§ **To do**:
Give again the entries below exactly, beginning at the first line and ending at the line with "Along with the".
****
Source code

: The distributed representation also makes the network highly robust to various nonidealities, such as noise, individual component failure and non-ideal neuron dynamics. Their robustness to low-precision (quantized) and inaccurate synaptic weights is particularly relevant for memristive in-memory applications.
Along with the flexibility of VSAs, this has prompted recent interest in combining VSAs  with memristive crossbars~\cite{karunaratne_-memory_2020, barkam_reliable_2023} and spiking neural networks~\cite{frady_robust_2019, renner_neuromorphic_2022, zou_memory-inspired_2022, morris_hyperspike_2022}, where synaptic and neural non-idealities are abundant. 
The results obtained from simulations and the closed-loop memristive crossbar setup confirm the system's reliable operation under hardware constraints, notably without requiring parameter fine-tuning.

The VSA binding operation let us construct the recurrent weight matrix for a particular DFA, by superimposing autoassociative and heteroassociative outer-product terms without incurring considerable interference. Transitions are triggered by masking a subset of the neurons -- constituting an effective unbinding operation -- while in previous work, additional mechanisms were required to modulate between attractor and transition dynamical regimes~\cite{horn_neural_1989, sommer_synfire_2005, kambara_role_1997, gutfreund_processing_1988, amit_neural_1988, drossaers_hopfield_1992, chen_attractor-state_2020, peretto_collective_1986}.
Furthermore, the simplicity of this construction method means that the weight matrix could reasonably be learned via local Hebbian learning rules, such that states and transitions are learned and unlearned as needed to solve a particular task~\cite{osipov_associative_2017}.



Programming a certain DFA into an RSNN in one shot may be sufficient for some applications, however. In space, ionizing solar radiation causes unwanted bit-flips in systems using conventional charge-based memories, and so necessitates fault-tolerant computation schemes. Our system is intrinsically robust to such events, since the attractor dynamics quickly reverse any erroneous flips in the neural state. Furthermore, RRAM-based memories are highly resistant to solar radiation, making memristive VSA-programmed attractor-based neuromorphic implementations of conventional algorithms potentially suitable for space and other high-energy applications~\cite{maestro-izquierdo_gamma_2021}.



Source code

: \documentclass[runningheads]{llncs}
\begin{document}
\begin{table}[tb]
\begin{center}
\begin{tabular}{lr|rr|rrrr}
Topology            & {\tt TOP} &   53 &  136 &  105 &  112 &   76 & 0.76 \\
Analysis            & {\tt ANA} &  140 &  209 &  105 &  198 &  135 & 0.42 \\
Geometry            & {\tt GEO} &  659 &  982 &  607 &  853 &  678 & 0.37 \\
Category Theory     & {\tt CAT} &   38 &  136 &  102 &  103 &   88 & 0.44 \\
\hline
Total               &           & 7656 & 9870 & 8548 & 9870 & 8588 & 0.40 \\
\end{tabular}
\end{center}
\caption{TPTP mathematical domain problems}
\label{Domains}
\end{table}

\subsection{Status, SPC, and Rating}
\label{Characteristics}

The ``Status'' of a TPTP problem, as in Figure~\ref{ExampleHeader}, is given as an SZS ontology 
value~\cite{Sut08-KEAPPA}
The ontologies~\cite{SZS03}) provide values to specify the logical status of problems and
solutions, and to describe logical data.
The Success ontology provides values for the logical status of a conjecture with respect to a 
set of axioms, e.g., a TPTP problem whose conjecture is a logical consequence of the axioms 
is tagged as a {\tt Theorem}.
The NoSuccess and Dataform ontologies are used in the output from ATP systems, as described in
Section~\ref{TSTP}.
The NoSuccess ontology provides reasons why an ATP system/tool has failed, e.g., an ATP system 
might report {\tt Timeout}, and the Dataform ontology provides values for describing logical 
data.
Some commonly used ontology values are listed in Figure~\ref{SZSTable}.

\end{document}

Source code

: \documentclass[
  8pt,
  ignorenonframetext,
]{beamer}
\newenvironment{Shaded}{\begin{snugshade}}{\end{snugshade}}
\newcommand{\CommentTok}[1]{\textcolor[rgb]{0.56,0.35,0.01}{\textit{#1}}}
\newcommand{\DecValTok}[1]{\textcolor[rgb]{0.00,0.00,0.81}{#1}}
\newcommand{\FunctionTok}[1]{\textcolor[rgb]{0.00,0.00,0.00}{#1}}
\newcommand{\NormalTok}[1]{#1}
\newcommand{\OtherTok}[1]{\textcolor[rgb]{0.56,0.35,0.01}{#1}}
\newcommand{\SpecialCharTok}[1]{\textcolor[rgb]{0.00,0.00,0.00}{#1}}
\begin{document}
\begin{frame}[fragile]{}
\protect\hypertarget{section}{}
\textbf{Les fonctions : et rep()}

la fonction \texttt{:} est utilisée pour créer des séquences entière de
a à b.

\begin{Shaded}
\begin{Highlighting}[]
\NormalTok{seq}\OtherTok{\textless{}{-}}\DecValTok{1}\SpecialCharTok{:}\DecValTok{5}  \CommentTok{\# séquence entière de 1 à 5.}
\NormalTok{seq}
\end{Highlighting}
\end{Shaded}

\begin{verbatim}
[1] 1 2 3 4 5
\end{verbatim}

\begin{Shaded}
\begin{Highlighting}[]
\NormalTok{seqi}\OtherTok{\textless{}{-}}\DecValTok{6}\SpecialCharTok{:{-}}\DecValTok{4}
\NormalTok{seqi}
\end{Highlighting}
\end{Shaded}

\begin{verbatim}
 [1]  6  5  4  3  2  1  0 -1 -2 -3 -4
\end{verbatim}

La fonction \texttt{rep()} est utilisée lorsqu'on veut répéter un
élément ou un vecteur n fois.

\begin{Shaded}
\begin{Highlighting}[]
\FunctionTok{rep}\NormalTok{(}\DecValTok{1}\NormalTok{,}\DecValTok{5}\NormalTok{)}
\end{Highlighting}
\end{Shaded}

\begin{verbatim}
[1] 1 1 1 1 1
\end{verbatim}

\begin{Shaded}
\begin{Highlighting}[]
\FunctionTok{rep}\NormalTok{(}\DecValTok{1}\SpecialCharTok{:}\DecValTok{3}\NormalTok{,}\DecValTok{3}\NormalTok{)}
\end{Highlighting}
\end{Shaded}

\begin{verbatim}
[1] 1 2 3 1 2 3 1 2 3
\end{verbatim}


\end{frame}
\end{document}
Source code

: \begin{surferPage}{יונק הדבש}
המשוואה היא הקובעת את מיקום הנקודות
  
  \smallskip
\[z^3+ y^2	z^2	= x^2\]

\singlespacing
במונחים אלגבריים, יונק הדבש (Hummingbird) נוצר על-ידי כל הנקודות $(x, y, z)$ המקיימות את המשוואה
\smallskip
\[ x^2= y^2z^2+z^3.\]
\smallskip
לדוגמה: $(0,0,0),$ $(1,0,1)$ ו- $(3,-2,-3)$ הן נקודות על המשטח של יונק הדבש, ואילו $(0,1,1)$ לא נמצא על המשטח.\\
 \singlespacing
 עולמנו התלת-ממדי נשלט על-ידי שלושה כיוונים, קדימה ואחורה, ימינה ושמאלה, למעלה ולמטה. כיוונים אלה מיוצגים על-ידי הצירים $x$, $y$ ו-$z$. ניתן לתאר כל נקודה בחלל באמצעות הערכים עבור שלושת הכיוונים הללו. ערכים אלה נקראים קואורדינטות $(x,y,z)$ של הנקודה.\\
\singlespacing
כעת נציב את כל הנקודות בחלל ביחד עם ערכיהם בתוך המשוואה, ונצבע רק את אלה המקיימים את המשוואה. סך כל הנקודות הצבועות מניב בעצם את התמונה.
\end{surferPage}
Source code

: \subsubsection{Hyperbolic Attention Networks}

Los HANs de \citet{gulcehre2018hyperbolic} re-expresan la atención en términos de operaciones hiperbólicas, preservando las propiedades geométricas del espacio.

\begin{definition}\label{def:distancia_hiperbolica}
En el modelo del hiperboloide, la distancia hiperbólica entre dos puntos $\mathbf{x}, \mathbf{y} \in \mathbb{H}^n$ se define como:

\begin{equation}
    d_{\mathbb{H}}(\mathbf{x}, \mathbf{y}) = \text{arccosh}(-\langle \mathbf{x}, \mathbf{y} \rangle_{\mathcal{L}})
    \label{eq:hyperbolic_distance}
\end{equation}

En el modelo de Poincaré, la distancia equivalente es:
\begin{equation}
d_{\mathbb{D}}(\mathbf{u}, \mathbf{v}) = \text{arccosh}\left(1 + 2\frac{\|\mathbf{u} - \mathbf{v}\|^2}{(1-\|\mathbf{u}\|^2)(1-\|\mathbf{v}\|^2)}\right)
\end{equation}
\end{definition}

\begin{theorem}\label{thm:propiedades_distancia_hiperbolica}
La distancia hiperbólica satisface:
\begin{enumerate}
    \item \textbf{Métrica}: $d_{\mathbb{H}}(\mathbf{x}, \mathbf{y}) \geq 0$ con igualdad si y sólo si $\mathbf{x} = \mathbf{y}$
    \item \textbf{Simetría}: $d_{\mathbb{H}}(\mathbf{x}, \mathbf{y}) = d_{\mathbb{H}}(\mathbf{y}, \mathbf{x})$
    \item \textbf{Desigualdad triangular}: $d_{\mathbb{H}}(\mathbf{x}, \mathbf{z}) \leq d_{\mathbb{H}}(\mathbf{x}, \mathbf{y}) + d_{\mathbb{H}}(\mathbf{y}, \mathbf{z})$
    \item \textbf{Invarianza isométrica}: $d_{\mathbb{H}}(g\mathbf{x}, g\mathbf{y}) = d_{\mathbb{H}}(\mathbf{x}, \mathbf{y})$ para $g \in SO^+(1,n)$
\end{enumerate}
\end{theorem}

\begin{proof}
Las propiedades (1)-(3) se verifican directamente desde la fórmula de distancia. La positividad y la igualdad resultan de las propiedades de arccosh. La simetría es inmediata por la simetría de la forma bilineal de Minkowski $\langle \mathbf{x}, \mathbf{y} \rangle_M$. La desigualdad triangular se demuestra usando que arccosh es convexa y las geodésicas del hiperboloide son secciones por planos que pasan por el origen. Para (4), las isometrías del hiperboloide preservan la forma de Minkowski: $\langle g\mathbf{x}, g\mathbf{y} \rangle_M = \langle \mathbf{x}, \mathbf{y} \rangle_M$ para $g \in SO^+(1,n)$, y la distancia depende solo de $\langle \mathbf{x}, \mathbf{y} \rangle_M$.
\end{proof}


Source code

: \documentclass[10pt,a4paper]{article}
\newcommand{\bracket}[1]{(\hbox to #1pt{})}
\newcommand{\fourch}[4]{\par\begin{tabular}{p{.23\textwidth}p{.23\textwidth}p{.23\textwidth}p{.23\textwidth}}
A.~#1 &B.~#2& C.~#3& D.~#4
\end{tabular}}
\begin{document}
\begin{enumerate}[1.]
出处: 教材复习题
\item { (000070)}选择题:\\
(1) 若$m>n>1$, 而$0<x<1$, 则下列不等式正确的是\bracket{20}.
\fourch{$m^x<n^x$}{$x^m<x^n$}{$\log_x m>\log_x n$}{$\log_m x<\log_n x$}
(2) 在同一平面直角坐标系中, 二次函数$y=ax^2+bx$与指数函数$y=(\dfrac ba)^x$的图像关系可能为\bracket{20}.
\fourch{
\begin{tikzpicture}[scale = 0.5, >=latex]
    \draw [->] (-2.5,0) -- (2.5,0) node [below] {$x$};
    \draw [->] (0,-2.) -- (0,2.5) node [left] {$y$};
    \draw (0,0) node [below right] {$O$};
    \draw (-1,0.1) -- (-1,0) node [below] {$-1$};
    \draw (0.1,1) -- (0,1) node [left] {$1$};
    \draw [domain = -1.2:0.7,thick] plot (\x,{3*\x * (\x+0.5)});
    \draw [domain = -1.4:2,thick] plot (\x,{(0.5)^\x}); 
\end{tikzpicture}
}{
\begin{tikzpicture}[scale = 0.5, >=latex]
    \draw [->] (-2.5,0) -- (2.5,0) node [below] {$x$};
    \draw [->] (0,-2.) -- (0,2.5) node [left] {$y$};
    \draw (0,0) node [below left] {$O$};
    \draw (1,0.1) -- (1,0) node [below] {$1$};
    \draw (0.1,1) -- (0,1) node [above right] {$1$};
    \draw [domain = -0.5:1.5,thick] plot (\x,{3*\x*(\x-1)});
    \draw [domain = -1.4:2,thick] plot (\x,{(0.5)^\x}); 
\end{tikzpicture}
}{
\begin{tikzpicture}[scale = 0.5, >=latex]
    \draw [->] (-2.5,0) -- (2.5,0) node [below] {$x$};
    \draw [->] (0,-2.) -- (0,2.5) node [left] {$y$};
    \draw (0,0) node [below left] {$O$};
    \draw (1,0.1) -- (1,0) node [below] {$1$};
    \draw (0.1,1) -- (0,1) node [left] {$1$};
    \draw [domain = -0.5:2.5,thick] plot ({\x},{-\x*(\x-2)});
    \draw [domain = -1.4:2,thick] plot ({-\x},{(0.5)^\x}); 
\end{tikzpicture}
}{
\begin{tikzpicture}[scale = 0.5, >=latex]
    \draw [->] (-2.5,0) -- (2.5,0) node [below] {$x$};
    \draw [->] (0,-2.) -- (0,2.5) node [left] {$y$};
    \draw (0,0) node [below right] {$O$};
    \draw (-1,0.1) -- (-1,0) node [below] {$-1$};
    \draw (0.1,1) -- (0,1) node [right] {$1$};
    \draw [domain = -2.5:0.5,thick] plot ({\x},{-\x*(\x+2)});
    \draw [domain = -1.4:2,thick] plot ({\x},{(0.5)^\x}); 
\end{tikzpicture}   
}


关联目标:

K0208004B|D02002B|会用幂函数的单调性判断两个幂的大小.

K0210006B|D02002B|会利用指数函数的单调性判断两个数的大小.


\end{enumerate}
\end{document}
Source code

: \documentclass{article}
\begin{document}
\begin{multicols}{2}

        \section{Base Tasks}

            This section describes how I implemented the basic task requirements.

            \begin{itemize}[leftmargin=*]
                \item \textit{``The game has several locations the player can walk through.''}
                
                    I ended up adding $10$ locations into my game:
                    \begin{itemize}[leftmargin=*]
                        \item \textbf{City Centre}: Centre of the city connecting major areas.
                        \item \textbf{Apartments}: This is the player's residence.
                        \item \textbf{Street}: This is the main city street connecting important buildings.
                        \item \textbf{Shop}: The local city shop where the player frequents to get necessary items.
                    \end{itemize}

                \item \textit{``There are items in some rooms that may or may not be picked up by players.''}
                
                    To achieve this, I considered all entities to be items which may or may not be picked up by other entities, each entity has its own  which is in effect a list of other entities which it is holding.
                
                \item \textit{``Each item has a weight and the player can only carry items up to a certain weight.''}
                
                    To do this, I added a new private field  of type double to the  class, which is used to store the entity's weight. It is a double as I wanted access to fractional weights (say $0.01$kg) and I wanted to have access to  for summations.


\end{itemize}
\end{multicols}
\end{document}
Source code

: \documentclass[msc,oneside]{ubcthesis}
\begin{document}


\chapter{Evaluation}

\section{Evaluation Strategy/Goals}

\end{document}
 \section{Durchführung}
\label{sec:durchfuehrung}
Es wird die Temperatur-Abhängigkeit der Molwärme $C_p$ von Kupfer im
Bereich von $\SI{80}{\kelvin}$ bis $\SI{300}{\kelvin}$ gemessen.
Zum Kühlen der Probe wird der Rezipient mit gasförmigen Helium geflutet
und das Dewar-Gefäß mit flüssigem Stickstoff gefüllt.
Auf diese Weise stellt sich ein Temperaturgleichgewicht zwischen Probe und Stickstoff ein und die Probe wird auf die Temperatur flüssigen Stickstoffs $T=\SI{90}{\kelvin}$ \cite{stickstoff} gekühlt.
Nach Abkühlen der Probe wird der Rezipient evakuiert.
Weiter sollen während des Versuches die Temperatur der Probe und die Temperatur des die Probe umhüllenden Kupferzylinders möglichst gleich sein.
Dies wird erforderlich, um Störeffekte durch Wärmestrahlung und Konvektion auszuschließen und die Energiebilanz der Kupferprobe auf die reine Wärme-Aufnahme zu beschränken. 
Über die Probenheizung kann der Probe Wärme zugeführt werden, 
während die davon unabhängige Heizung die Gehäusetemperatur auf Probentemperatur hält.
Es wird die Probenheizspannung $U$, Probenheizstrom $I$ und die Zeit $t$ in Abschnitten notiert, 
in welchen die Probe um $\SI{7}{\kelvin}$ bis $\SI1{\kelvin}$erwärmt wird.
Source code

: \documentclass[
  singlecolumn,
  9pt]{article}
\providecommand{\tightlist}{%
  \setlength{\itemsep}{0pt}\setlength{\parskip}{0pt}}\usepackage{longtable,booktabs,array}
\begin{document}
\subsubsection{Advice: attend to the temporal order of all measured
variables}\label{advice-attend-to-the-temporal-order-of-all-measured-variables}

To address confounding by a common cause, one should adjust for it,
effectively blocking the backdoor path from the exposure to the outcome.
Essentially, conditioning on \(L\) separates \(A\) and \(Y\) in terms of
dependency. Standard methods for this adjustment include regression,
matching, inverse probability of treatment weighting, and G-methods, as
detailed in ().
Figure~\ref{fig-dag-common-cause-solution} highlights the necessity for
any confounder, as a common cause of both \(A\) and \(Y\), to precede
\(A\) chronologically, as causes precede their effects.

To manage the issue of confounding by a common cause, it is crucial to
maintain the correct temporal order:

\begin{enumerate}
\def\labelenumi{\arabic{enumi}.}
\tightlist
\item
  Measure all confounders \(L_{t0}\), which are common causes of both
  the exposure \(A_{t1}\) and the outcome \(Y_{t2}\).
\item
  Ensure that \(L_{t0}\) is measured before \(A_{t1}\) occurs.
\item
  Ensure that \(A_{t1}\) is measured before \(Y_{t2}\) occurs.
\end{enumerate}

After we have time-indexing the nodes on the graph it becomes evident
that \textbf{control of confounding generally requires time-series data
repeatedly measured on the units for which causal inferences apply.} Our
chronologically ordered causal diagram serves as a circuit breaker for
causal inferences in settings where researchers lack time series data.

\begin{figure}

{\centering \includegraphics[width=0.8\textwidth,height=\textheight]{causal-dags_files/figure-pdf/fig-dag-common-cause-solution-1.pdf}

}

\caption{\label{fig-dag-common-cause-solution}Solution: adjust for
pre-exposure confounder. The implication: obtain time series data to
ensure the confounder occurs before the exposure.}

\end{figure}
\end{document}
****
§ **Answer to this problem**:
Source code

: The distributed representation also makes the network highly robust to various nonidealities, such as noise, individual component failure and non-ideal neuron dynamics. Their robustness to low-precision (quantized) and inaccurate synaptic weights is particularly relevant for memristive in-memory applications.
Along with the flexibility of VSAs, this has prompted recent interest in combining VSAs  with memristive crossbars~\cite{karunaratne_-memory_2020, barkam_reliable_2023} and spiking neural networks~\cite{frady_robust_2019, renner_neuromorphic_2022, zou_memory-inspired_2022, morris_hyperspike_2022}, where synaptic and neural non-idealities are abundant. 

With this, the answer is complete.